Den Umgang mit Tieren ist er gewohnt

Entschleunigung war bei ihm angesagt. Im Winter arbeitet Daniel Fellmann im Forst und im Sommer ist er Älpler. Die Wanderung ist für ihn eine neue Freiheit. Er kann die Seele baumeln lassen, den Takt bestimmen die Tiere. «Der Säumer und das Tier sind eine Einheit, man muss den Charakter seines Tieres kennen, mental bereit sein und wissen, was das Tier kann.» Als Bauernsohn ist er sich im Umgang mit Tieren gewohnt. Nicht missen möchte er die Kameradschaft und die Aufnahme bei den Säumern. Er freut sich auch auf die gemütlichen Stunden, wenn man an den jeweiligen Etappenorten empfangen wird. Läuft alles nach Plan, wird am kommenden Samstag der ganze Tross wohlbehalten und mit vielen schönen Eindrücken in Domodossola eintreffen.

Seit Jahren ist die Sbrinz-Route eine beliebte Wanderroute auf historischen Pfaden. Sie führt durch abwechslungsreiche Landschaften mit vielfältigen Kulturen. Mit der Säumerei wird eine alte Tradition neu gelebt. Über viele Jahrzehnte fand auf diesen Wegen der Güteraustausch zwischen den Regionen statt, um das Überleben zu ermöglichen. Nebst Säumern traf man auch Händler, Handwerker, Pilger, Söldner und Schmuggler auf diesen Pfaden.

155 Kilometer und 5000 Höhenmeter

Die Sbrinz-Route hat einen grossen historischen Hintergrund. Bei diesem speziellen Wandererlebnis kann man in die Vergangenheit eintauchen und erleben, wie unsere Vorfahren die Handelswaren mit Pferden über die Alpenpässe transportierten. Auf der Sbrinz-Route von Sachseln über drei Alpenpässe bis nach Domodossola im Ossolatal werden in sieben Tagen rund 155 Kilometer und 5000 Höhenmeter zurückgelegt. Die Wanderzeit beträgt ungefähr 45 Stunden, das Wandertempo richtet sich nach dem Schritttempo der Tiere.

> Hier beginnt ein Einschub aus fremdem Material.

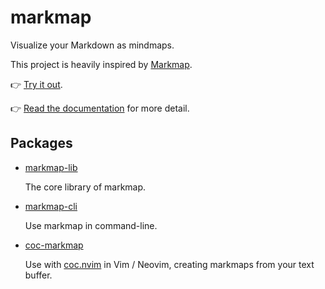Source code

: # markmap

Visualize your Markdown as mindmaps.

This project is heavily inspired by [Markmap](https://github.com/dundalek/markmap).

👉 [Try it out](https://markmap.js.org/repl).

👉 [Read the documentation](https://markmap.js.org/usage) for more detail.

## Packages

- [markmap-lib](https://github.com/gera2ld/markmap/tree/master/packages/markmap-lib)

  The core library of markmap.

- [markmap-cli](https://github.com/gera2ld/markmap/tree/master/packages/markmap-cli)

  Use markmap in command-line.

- [coc-markmap](https://github.com/gera2ld/markmap/tree/master/packages/coc-markmap)

  Use with [coc.nvim](https://github.com/neoclide/coc.nvim) in Vim / Neovim, creating markmaps from your text buffer.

Als Wanderleiter hat der Präsident der Säumer & Train Vereinigung Unterwalden, Daniel Flühler, bereits über 35 Mal die Route mit Hunderten von Wanderern und Dutzenden von Tieren zurückgelegt. Er ist jedes Mal von Neuem fasziniert. «Es sind nicht nur reine Wanderungen. Man kann die Traditionen erleben und spüren in einem speziellen Ambiente, nämlich in der Natur mit einer prächtigen Fauna und Flora.» Hinter dem Unternehmen Sbrinz-Route steckt auch ein viel an Arbeit. Nebst der Organisation des Säumerfestes müssen die Aufenthalte an den Etappenorten geplant werden, dazu gehören Unterkünfte und Verpflegungen für Mensch und Tier.